On April 25 Turkish Foreign Minister Hakan Fidan responded to a question about these recent developments by framing the issue as a “family matter” within the Turkic world. He emphasized that Turkey is actively engaging in dialogue with its partners, stating that efforts are underway through direct channels rather than public confrontation. “We believe that airing such issues publicly serves the agenda of those seeking to sow discord among us,” he said, adding that unity and discretion are key to strengthening the shared vision of the Turkic world.
However, the issue resurfaced again during a parliamentary Foreign Affairs Committee session on April 30, as lawmakers and officials grappled with what many in Ankara view as a troubling realignment among nations traditionally considered part of Turkey’s strategic and cultural sphere.

Though Turkey has long accepted that many Central Asian countries recognize Cyprus and maintain limited diplomatic ties, such as accrediting ambassadors to Nicosia from embassies located elsewhere, recent gestures, including Kazakhstan’s decision to open an embassy in Nicosia, are seen as signs of shifting priorities in the region.
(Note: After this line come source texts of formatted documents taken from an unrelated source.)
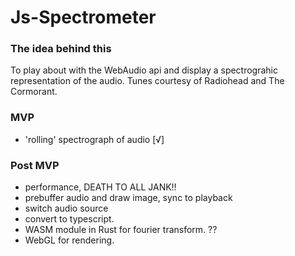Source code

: Js-Spectrometer
===============

### The idea behind this

To play about with the WebAudio api and display a spectrograhic representation of the audio. Tunes courtesy of Radiohead and The Cormorant.

### MVP
- 'rolling' spectrograph of audio [√]

### Post MVP
- performance, DEATH TO ALL JANK!!
- prebuffer audio and draw image, sync to playback
- switch audio source
- convert to typescript.
- WASM module in Rust for fourier transform. ??
- WebGL for rendering.
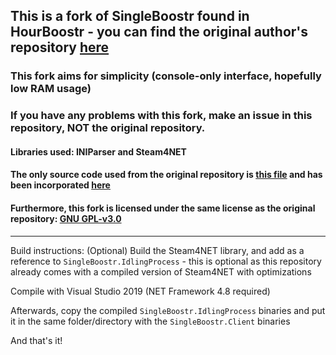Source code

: ## This is a fork of SingleBoostr found in HourBoostr - you can find the original author's repository [here](https://github.com/Ezzpify/HourBoostr)
### This fork aims for simplicity (console-only interface, hopefully low RAM usage)
### If you have any problems with this fork, make an issue in this repository, NOT the original repository.
#### Libraries used: INIParser and Steam4NET
#### The only source code used from the original repository is [this file](https://github.com/Ezzpify/HourBoostr/blob/master/SingleBoostr/SingleBoostrGame/SingleBoostrGame/Program.cs) and has been incorporated [here](https://github.com/Hxxzii/SingleBoostr/blob/master/SingleBoostr.IdlingProcess/Program.cs)
#### Furthermore, this fork is licensed under the same license as the original repository: [GNU GPL-v3.0](https://github.com/Hxxzii/HourBoostr/blob/master/LICENSE)
----
Build instructions:
(Optional) Build the Steam4NET library, and add as a reference to `SingleBoostr.IdlingProcess` - this is optional as this repository already comes with a compiled version of Steam4NET with optimizations

Compile with Visual Studio 2019 (NET Framework 4.8 required)

Afterwards, copy the compiled `SingleBoostr.IdlingProcess` binaries and put it in the same folder/directory with the `SingleBoostr.Client` binaries

And that's it!
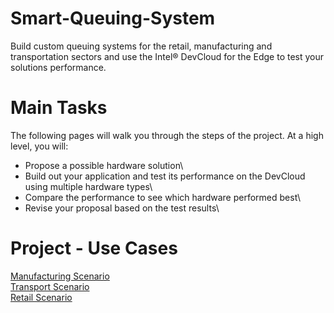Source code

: # Smart-Queuing-System
Build custom queuing systems for the retail, manufacturing and transportation sectors and use the Intel® DevCloud for the Edge to test your solutions performance.

# Main Tasks
The following pages will walk you through the steps of the project. At a high level, you will:

- Propose a possible hardware solution\
- Build out your application and test its performance on the DevCloud using multiple hardware types\
- Compare the performance to see which hardware performed best\
- Revise your proposal based on the test results\

# Project - Use Cases
[Manufacturing Scenario](https://github.com/Basit040/Smart-Queuing-System/blob/master/Manufacturing_Scenario.ipynb)\
[Transport Scenario](https://github.com/Basit040/Smart-Queuing-System/blob/master/Transportation_Scenario.ipynb)\
[Retail Scenario](https://github.com/Basit040/Smart-Queuing-System/blob/master/Retail_Scenario.ipynb)
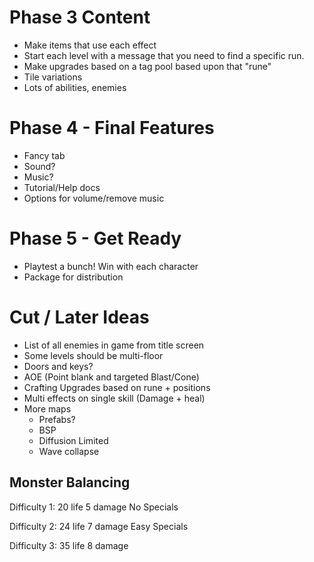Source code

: # Phase 3 Content
- Make items that use each effect
- Start each level with a message that you need to find a specific run.
- Make upgrades based on a tag pool based upon that "rune"
- Tile variations
- Lots of abilities, enemies

# Phase 4 - Final Features
- Fancy tab
- Sound?
- Music?
- Tutorial/Help docs
- Options for volume/remove music

# Phase 5 - Get Ready
- Playtest a bunch! Win with each character
- Package for distribution

# Cut / Later Ideas
- List of all enemies in game from title screen
- Some levels should be multi-floor
- Doors and keys?
- AOE (Point blank and targeted Blast/Cone)
- Crafting Upgrades based on rune + positions
- Multi effects on single skill (Damage + heal)
- More maps
    - Prefabs?
    - BSP
    - Diffusion Limited
    - Wave collapse


## Monster Balancing

Difficulty 1:
20 life
5 damage
No Specials

Difficulty 2:
24 life
7 damage
Easy Specials

Difficulty 3:
35 life
8 damage

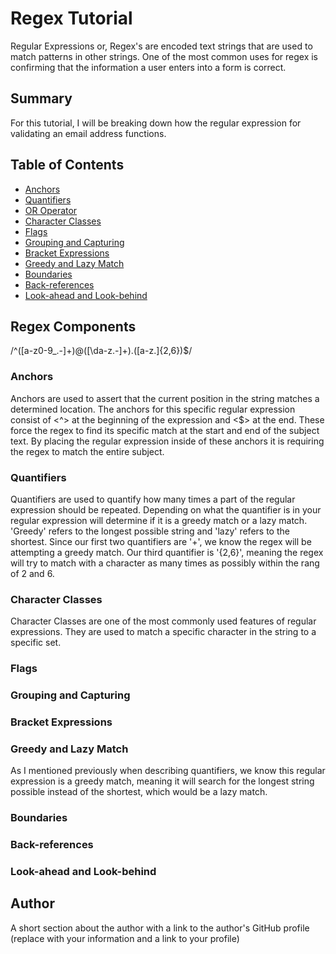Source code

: # Regex Tutorial

Regular Expressions or, Regex's are encoded text strings that are used to match patterns in other strings. One of the most common uses for regex is confirming that the information a user enters into a form is correct.

## Summary

For this tutorial, I will be breaking down how the regular expression for validating an email address functions. 

## Table of Contents

- [Anchors](#anchors)
- [Quantifiers](#quantifiers)
- [OR Operator](#or-operator)
- [Character Classes](#character-classes)
- [Flags](#flags)
- [Grouping and Capturing](#grouping-and-capturing)
- [Bracket Expressions](#bracket-expressions)
- [Greedy and Lazy Match](#greedy-and-lazy-match)
- [Boundaries](#boundaries)
- [Back-references](#back-references)
- [Look-ahead and Look-behind](#look-ahead-and-look-behind)

## Regex Components

/^([a-z0-9_\.-]+)@([\da-z\.-]+)\.([a-z\.]{2,6})$/

### Anchors

Anchors are used to assert that the current position in the string matches a determined location. The anchors for this specific regular expression consist of <^> at the beginning of the expression and <$> at the end. These force the regex to find its specific match at the start and end of the subject text. By placing the regular expression inside of these anchors it is requiring the regex to match the entire subject.

### Quantifiers

Quantifiers are used to quantify how many times a part of the regular expression should be repeated. Depending on what the quantifier is in your regular expression will determine if it is a greedy match or a lazy match. 'Greedy' refers to the longest possible string and 'lazy' refers to the shortest. Since our first two quantifiers are '+', we know the regex will be attempting a greedy match. Our third quantifier is '{2,6}', meaning the regex will try to match with a character as many times as possibly within the rang of 2 and 6.

### Character Classes

Character Classes are one of the most commonly used features of regular expressions. They are used to match a specific character in the string to a specific set.

### Flags

### Grouping and Capturing

### Bracket Expressions

### Greedy and Lazy Match

As I mentioned previously when describing quantifiers, we know this regular expression is a greedy match, meaning it will search for the longest string possible instead of the shortest, which would be a lazy match.

### Boundaries

### Back-references

### Look-ahead and Look-behind

## Author

A short section about the author with a link to the author's 
GitHub profile (replace with your information and a link to your 
profile)
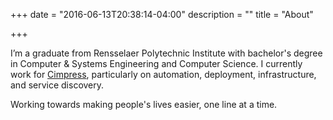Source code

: +++
date = "2016-06-13T20:38:14-04:00"
description = ""
title = "About"

+++

I’m a graduate from Rensselaer Polytechnic Institute with bachelor's degree in Computer & Systems Engineering and Computer Science. I currently work for [Cimpress](https://en.wikipedia.org/wiki/Cimpress), particularly on automation, deployment, infrastructure, and service discovery.

Working towards making people's lives easier, one line at a time.
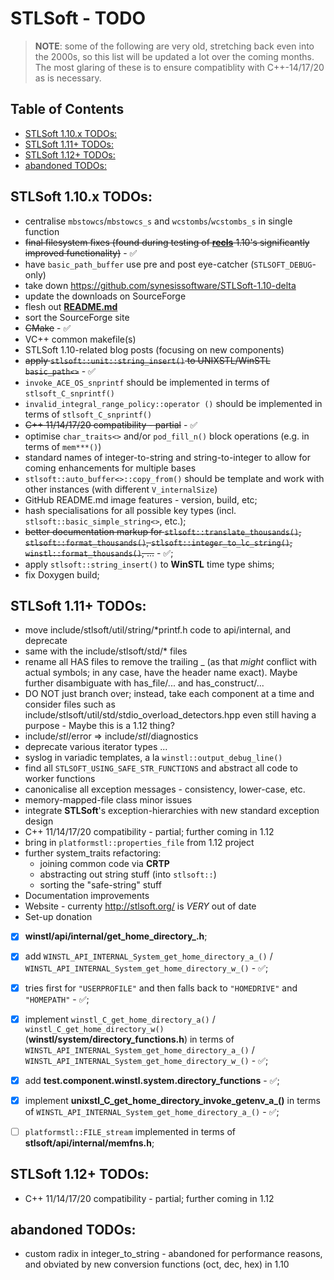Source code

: # STLSoft - TODO <!-- omit in toc -->

> **NOTE**: some of the following are very old, stretching back even into the 2000s, so this list will be updated a lot over the coming months. The most glaring of these is to ensure compatiblity with C++-14/17/20 as is necessary.


## Table of Contents <!-- omit in toc -->

- [STLSoft 1.10.x TODOs:](#stlsoft-110x-todos)
- [STLSoft 1.11+ TODOs:](#stlsoft-111-todos)
- [STLSoft 1.12+ TODOs:](#stlsoft-112-todos)
- [abandoned TODOs:](#abandoned-todos)


## STLSoft 1.10.x TODOs:

 * centralise `mbstowcs`/`mbstowcs_s` and `wcstombs`/`wcstombs_s` in single function
 * ~~final filesystem fixes (found during testing of [**recls**](https://github.com/synesissoftware/recls) 1.10's significantly improved functionality)~~ - ✅
 * have `basic_path_buffer` use pre and post eye-catcher (`STLSOFT_DEBUG`-only)
 * take down https://github.com/synesissoftware/STLSoft-1.10-delta
 * update the downloads on SourceForge
 * flesh out [**README.md**](./README.md)
 * sort the SourceForge site
 * ~~CMake~~ - ✅
 * VC++ common makefile(s)
 * STLSoft 1.10-related blog posts (focusing on new components)
 * ~~apply `stlsoft::unit::string_insert()` to UNIXSTL/WinSTL `basic_path<>`~~ - ✅
 * `invoke_ACE_OS_snprintf` should be implemented in terms of `stlsoft_C_snprintf()`
 * `invalid_integral_range_policy::operator ()` should be implemented in terms of `stlsoft_C_snprintf()`
 * ~~C++ 11/14/17/20 compatibility - partial~~ - ✅
 * optimise `char_traits<>` and/or `pod_fill_n()` block operations (e.g. in terms of `mem***()`)
 * standard names of integer-to-string and string-to-integer to allow for coming enhancements for multiple bases
 * `stlsoft::auto_buffer<>::copy_from()` should be template and work with other instances (with different `V_internalSize`)
 * GitHub README.md image features - version, build, etc;
 * hash specialisations for all possible key types (incl. `stlsoft::basic_simple_string<>`, etc.);
 * ~~better documentation markup for `stlsoft::translate_thousands()`, `stlsoft::format_thousands()`, `stlsoft::integer_to_lc_string()`, `winstl::format_thousands()`, ...~~ - ✅;
 * apply `stlsoft::string_insert()` to **WinSTL** time type shims;
 * fix Doxygen build;


## STLSoft 1.11+ TODOs:

 * move include/stlsoft/util/string/*printf.h code to api/internal, and deprecate
 * same with the include/stlsoft/std/* files
 * rename all HAS files to remove the trailing _ (as that _might_ conflict with actual symbols; in any case, have the header name exact). Maybe further disambiguate with has_file/... and has_construct/...
 * DO NOT just branch over; instead, take each component at a time and consider files such as include/stlsoft/util/std/stdio_overload_detectors.hpp even still having a purpose - Maybe this is a 1.12 thing?
 * include/*stl*/error => include/*stl*/diagnostics
 * deprecate various iterator types ...
 * syslog in variadic templates, a la `winstl::output_debug_line()`
 * find all `STLSOFT_USING_SAFE_STR_FUNCTIONS` and abstract all code to worker functions
 * canonicalise all exception messages - consistency, lower-case, etc.
 * memory-mapped-file class minor issues
 * integrate **STLSoft**'s exception-hierarchies with new standard exception design
 * C++ 11/14/17/20 compatibility - partial; further coming in 1.12
 * bring in `platformstl::properties_file` from 1.12 project
 * further system_traits refactoring:
   - joining common code via **CRTP**
   - abstracting out string stuff (into `stlsoft::`)
   - sorting the "safe-string" stuff
 * Documentation improvements
 * Website - currenty http://stlsoft.org/ is *VERY* out of date
 * Set-up donation

 * [x] **winstl/api/internal/get_home_directory_.h**;
  * [x] add `WINSTL_API_INTERNAL_System_get_home_directory_a_()` / `WINSTL_API_INTERNAL_System_get_home_directory_w_()` - ✅;
  * [x] tries first for `"USERPROFILE"` and then falls back to `"HOMEDRIVE"` and `"HOMEPATH"` - ✅;
  * [x] implement `winstl_C_get_home_directory_a()` / `winstl_C_get_home_directory_w()` (**winstl/system/directory_functions.h**) in terms of `WINSTL_API_INTERNAL_System_get_home_directory_a_()` / `WINSTL_API_INTERNAL_System_get_home_directory_w_()` - ✅;
  * [x] add **test.component.winstl.system.directory_functions** - ✅;
  * [x] implement **unixstl_C_get_home_directory_invoke_getenv_a_()** in terms of `WINSTL_API_INTERNAL_System_get_home_directory_a_()` - ✅;
 * [ ] `platformstl::FILE_stream` implemented in terms of **stlsoft/api/internal/memfns.h**;


## STLSoft 1.12+ TODOs:

* C++ 11/14/17/20 compatibility - partial; further coming in 1.12


## abandoned TODOs:

 * custom radix in integer_to_string - abandoned for performance reasons, and obviated by new conversion functions (oct, dec, hex) in 1.10


<!-- ########################### end of file ########################### -->

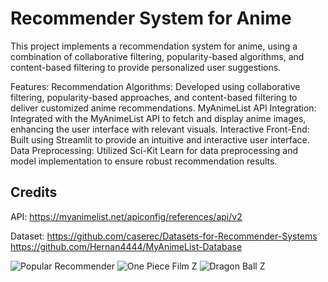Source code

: # Recommender System for Anime

This project implements a recommendation system for anime, using a combination of collaborative filtering, popularity-based algorithms, and content-based filtering to provide personalized user suggestions.

Features:
Recommendation Algorithms: Developed using collaborative filtering, popularity-based approaches, and content-based filtering to deliver customized anime recommendations.
MyAnimeList API Integration: Integrated with the MyAnimeList API to fetch and display anime images, enhancing the user interface with relevant visuals.
Interactive Front-End: Built using Streamlit to provide an intuitive and interactive user interface.
Data Preprocessing: Utilized Sci-Kit Learn for data preprocessing and model implementation to ensure robust recommendation results.

## Credits
API: https://myanimelist.net/apiconfig/references/api/v2

Dataset: https://github.com/caserec/Datasets-for-Recommender-Systems https://github.com/Hernan4444/MyAnimeList-Database 

![Popular Recommender](https://github.com/user-attachments/assets/767a3929-c105-4e21-95e2-3ea158347ee6)
![One Piece Film Z](https://github.com/user-attachments/assets/73d6f61b-6ba7-4052-94dd-a81e7ca95b48)
![Dragon Ball Z](https://github.com/user-attachments/assets/1f3a7365-2a5e-4785-9bc5-f0d600eb2952)

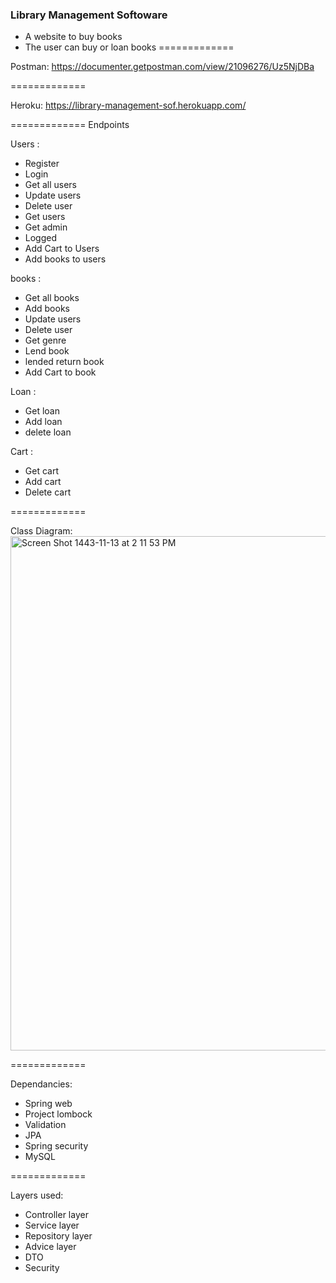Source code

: ### Library Management Softoware

- A website to buy books
- The user can buy or loan books
=============


Postman:
https://documenter.getpostman.com/view/21096276/Uz5NjDBa


=============

Heroku:
https://library-management-sof.herokuapp.com/




=============
Endpoints


Users :

- Register
- Login
- Get all users
- Update users
- Delete user
- Get users
- Get admin
- Logged
- Add Cart to Users
- Add books to users

books :

- Get all books
- Add books
- Update users
- Delete user
- Get genre
- Lend book
- lended return book
- Add Cart to book

Loan :

- Get loan
- Add loan
- delete loan

Cart :

- Get cart
- Add cart
- Delete cart

=============

Class Diagram:
<img width="823" alt="Screen Shot 1443-11-13 at 2 11 53 PM" src="https://user-images.githubusercontent.com/83320125/173230296-1e3ba83c-4468-4d78-b678-8f5672eb3920.png">


=============

Dependancies:

- Spring web
- Project lombock
- Validation
- JPA
- Spring security
- MySQL

=============

Layers used:

- Controller layer
- Service layer
- Repository layer
- Advice layer
- DTO
- Security
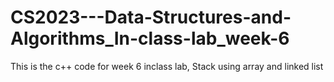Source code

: # CS2023---Data-Structures-and-Algorithms_In-class-lab_week-6
This is the c++ code for week 6 inclass lab, Stack using array and linked list
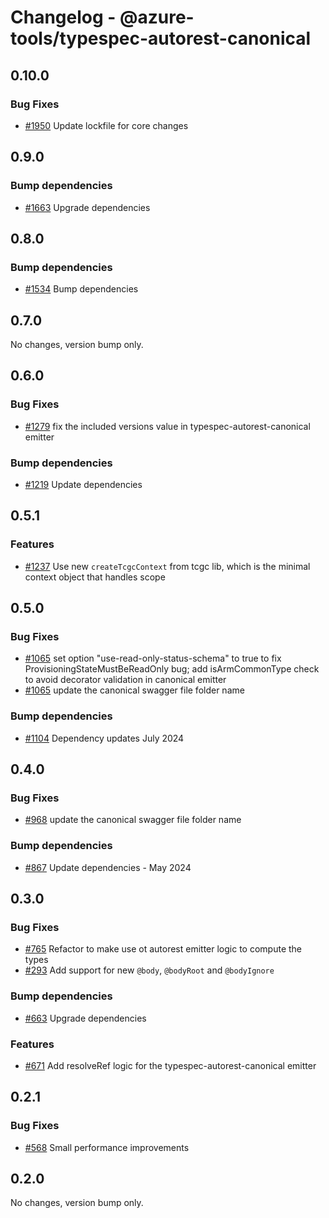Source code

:# Changelog - @azure-tools/typespec-autorest-canonical

## 0.10.0

### Bug Fixes

- [#1950](https://github.com/Azure/typespec-azure/pull/1950) Update lockfile for core changes


## 0.9.0

### Bump dependencies

- [#1663](https://github.com/Azure/typespec-azure/pull/1663) Upgrade dependencies


## 0.8.0

### Bump dependencies

- [#1534](https://github.com/Azure/typespec-azure/pull/1534) Bump dependencies


## 0.7.0

No changes, version bump only.

## 0.6.0

### Bug Fixes

- [#1279](https://github.com/Azure/typespec-azure/pull/1279) fix the included versions value in typespec-autorest-canonical emitter

### Bump dependencies

- [#1219](https://github.com/Azure/typespec-azure/pull/1219) Update dependencies


## 0.5.1

### Features

- [#1237](https://github.com/Azure/typespec-azure/pull/1237) Use new `createTcgcContext` from tcgc lib, which is the minimal context object that handles scope


## 0.5.0

### Bug Fixes

- [#1065](https://github.com/Azure/typespec-azure/pull/1065) set option "use-read-only-status-schema" to true to fix ProvisioningStateMustBeReadOnly bug; 
add isArmCommonType check to avoid decorator validation in canonical emitter
- [#1065](https://github.com/Azure/typespec-azure/pull/1065) update the canonical swagger file folder name

### Bump dependencies

- [#1104](https://github.com/Azure/typespec-azure/pull/1104) Dependency updates July 2024


## 0.4.0

### Bug Fixes

- [#968](https://github.com/Azure/typespec-azure/pull/968) update the canonical swagger file folder name

### Bump dependencies

- [#867](https://github.com/Azure/typespec-azure/pull/867) Update dependencies - May 2024


## 0.3.0

### Bug Fixes

- [#765](https://github.com/Azure/typespec-azure/pull/765) Refactor to make use ot autorest emitter logic to compute the types
- [#293](https://github.com/Azure/typespec-azure/pull/293) Add support for new `@body`, `@bodyRoot` and `@bodyIgnore`

### Bump dependencies

- [#663](https://github.com/Azure/typespec-azure/pull/663) Upgrade dependencies

### Features

- [#671](https://github.com/Azure/typespec-azure/pull/671) Add resolveRef logic for the typespec-autorest-canonical emitter


## 0.2.1

### Bug Fixes

- [#568](https://github.com/Azure/typespec-azure/pull/568) Small performance improvements




## 0.2.0

No changes, version bump only.
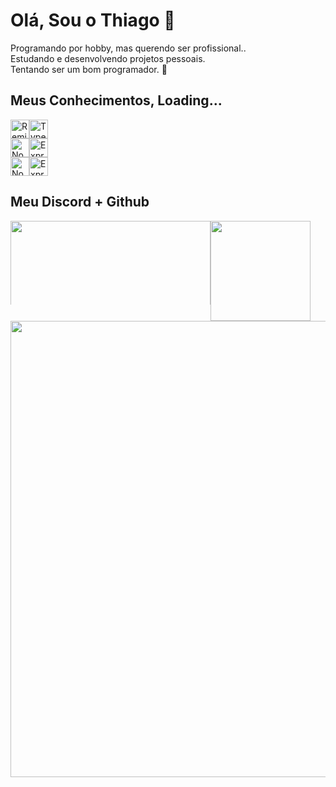 # Olá, Sou o Thiago 🧩
<div>
	Programando por hobby, mas querendo ser profissional..</br>
	Estudando e desenvolvendo projetos pessoais.</br>
	Tentando ser um bom programador. 🧶</br> 
</div>

## Meus Conhecimentos, Loading... 
<div style="display: flex; flex-direction: row; justify-content: flex-center;">
  <img src="https://img.shields.io/badge/python-3670A0?style=for-the-badge&logo=python&logoColor=ffdd54" height="30" alt="Remix" />
  <img src="https://img.shields.io/badge/javascript-%23323330.svg?style=for-the-badge&logo=javascript&logoColor=%23F7DF1E" height="30" alt="Typescript" />
</div>

<div style="display: flex; flex-direction: row; justify-content: flex-center;">
  <img src="https://img.shields.io/badge/django-%23092E20.svg?style=for-the-badge&logo=django&logoColor=white" height="30" alt="NodeJS" />
  <img src="https://img.shields.io/badge/flask-%23000.svg?style=for-the-badge&logo=flask&logoColor=white" height="30" alt="ExpressJS" />
</div>

<div style="display: flex; flex-direction: row; justify-content: flex-center;">
  <img src="https://img.shields.io/badge/html5-%23E34F26.svg?style=for-the-badge&logo=html5&logoColor=white" height="30" alt="NodeJS" />
  <img src="https://img.shields.io/badge/css3-%231572B6.svg?style=for-the-badge&logo=css3&logoColor=white" height="30" alt="ExpressJS" />
</div>

## Meu Discord + Github
<div style="display: flex; flex-direction: column">
  <div style="display: flex; flex-direction: row;">
    <img
	style="min-width: 134px; max-height: 134px;"
	width="320"
        src="https://lanyard.kyrie25.me/api/166331543378198528?waveColor=9745F5&waveSpotifyColor=9745F5&theme=dark&bg=000000&animated=false&borderRadius=10px&&idleMessage=wow%20my%20spotify%20isn%27t%20playing%20anything%20right%20now?%20Im%20probably%20focused%20on%20my%20code%20then"
     />
     <img
	style="min-width: 160px;"
	height="160"
        src="https://streak-stats.demolab.com/?user=ithiagodev&theme=chartreuse_dark&hide_border=true&date_format=M%20j%5B%2C%20Y%5D"
      />
   </div>
   <div style="display: flex; flex-direction: column">
      <img
	width="730"
        src="http://github-profile-summary-cards.vercel.app/api/cards/profile-details?username=ithiagodev&theme=chartreuse_dark"
      />
   </div
</div>

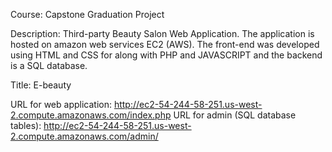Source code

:Course: Capstone Graduation Project

Description: Third-party Beauty Salon Web Application.
The application is hosted on amazon web services EC2 (AWS).  The front-end was developed using HTML and CSS for along with PHP and JAVASCRIPT and the backend is a SQL database.

Title: E-beauty

URL for web application: http://ec2-54-244-58-251.us-west-2.compute.amazonaws.com/index.php
URL for admin (SQL database tables): http://ec2-54-244-58-251.us-west-2.compute.amazonaws.com/admin/ 
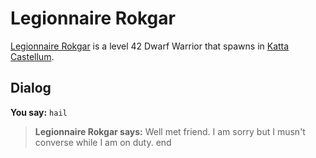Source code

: # Legionnaire Rokgar



[Legionnaire Rokgar](/npc/160327) is a level 42 Dwarf Warrior that spawns in [Katta Castellum](/zone/160).



## Dialog

**You say:** `hail`



>**Legionnaire Rokgar says:** Well met friend. I am sorry but I musn't converse while I am on duty.
end

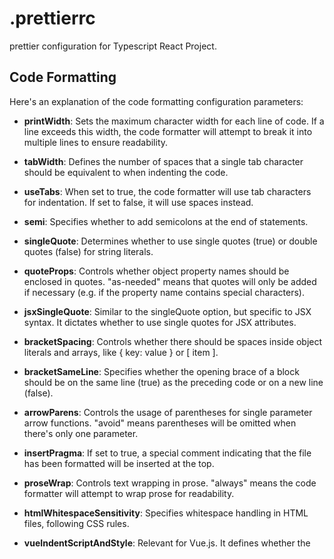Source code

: # .prettierrc
prettier configuration for Typescript React Project.

## Code Formatting

Here's an explanation of the code formatting configuration parameters:

- **printWidth**: Sets the maximum character width for each line of code. If a line exceeds this width, the code formatter will attempt to break it into multiple lines to ensure readability.

- **tabWidth**: Defines the number of spaces that a single tab character should be equivalent to when indenting the code.

- **useTabs**: When set to true, the code formatter will use tab characters for indentation. If set to false, it will use spaces instead.

- **semi**: Specifies whether to add semicolons at the end of statements.

- **singleQuote**: Determines whether to use single quotes (true) or double quotes (false) for string literals.

- **quoteProps**: Controls whether object property names should be enclosed in quotes. "as-needed" means that quotes will only be added if necessary (e.g. if the property name contains special characters).

- **jsxSingleQuote**: Similar to the singleQuote option, but specific to JSX syntax. It dictates whether to use single quotes for JSX attributes.

- **bracketSpacing**: Controls whether there should be spaces inside object literals and arrays, like { key: value } or [ item ].

- **bracketSameLine**: Specifies whether the opening brace of a block should be on the same line (true) as the preceding code or on a new line (false).

- **arrowParens**: Controls the usage of parentheses for single parameter arrow functions. "avoid" means parentheses will be omitted when there's only one parameter.

- **insertPragma**: If set to true, a special comment indicating that the file has been formatted will be inserted at the top.

- **proseWrap**: Controls text wrapping in prose. "always" means the code formatter will attempt to wrap prose for readability.

- **htmlWhitespaceSensitivity**: Specifies whitespace handling in HTML files, following CSS rules.

- **vueIndentScriptAndStyle**: Relevant for Vue.js. It defines whether the <script> and <style> sections should be indented.

- **endOfLine**: Determines the type of line endings to use, automatically detecting the most common style in the file.

- **parser**: Specifies the parser used for the code. In this case, it's set to TypeScript, indicating that the code is written in TypeScript.

<!--
    Feel free to add further details, usage instructions, or any other relevant content here.
-->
Turkish officials suggest this reflects not only growing EU interest but also a recalibration by Central Asian states seeking to diversify their foreign policy amid global uncertainty.
Deputy Foreign Minister Burhanettin Duran characterized the developments as part of a broader strategic effort by the EU, which has shown increased interest in Central Asia, particularly after the war in Ukraine, in line with the renewed transatlantic outlook of the current US administration. However, his remarks to parliament also reflected a measured tone.
“We’ve conveyed our sensitivities and shared our expectations with our friends,” Duran said, referring specifically to Kazakhstan’s engagement with Cyprus. “We’re encouraging them to take a more balanced approach without escalating the issue into a public dispute.”
His words signaled Ankara’s balancing act, aiming to protect Turkish red lines on Cyprus without alienating partners in the OTS, especially at a time when Turkey’s economic leverage and regional appeal face growing competition from other global actors.
Transcript of parliamentary committee debate on Cyprus:
Foreign relations comm. April 30Political observers suggest that Turkey’s restrained approach is as much a matter of necessity as principle. With its economy under strain and regional priorities stretched across conflicts in Gaza, Syria and Ukraine, Ankara is finding it harder to maintain its traditional role as the unifying force in the Turkic world.
The dilemma is particularly evident in Turkey’s efforts to secure a more prominent role for the KKTC within pan-Turkic structures. While the KKTC was granted observer status in the OTS in 2022, there has been limited follow-through in terms of concrete initiatives or recognition beyond Turkey.
The Organization of Turkic States’ Council of Elders held a meeting in the KKTC on May 2, which served more as a symbolic gesture of support than a decisive turning point. Representatives from Turkey, Azerbaijan, Kazakhstan, Kyrgyzstan, Uzbekistan and the host KKTC attended the gathering. The delegation also visited KKTC President Ersin Tatar.
In a striking twist, the chairman of the Council of Elders, former Turkish prime minister Binali Yıldırım, has recently come under public scrutiny over allegations tying his family to drug trafficking networks based in Cyprus. The accusations were made by Cemil Önal, the former financial coordinator of slain gang leader Halil Falyalı, who was killed in 2022. Önal claimed that Yıldırım’s family played a role in narcotics smuggling operations. Önal was shot dead in the Netherlands on Friday.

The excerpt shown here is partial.